╭──

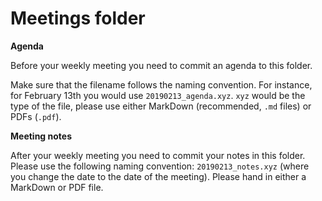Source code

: # Meetings folder

**Agenda**

Before your weekly meeting you need to commit an agenda to this folder.

Make sure that the filename follows the naming convention. 
For instance, for February 13th you would use `20190213_agenda.xyz`.
`xyz` would be the type of the file, please use either MarkDown (recommended, `.md` files) or PDFs (`.pdf`).

**Meeting notes**

After your weekly meeting you need to commit your notes in this folder.
Please use the following naming convention: `20190213_notes.xyz` (where you change the date to the date of the meeting).
Please hand in either a MarkDown or PDF file.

╰──

INSTRUCTIONS FOR THE TASK. Set down exactly, and only, the lines from the one containing "would be the" to the final line of the data.

ANSWER TO THIS EXERCISE.
`xyz` would be the type of the file, please use either MarkDown (recommended, `.md` files) or PDFs (`.pdf`).

**Meeting notes**

After your weekly meeting you need to commit your notes in this folder.
Please use the following naming convention: `20190213_notes.xyz` (where you change the date to the date of the meeting).
Please hand in either a MarkDown or PDF file.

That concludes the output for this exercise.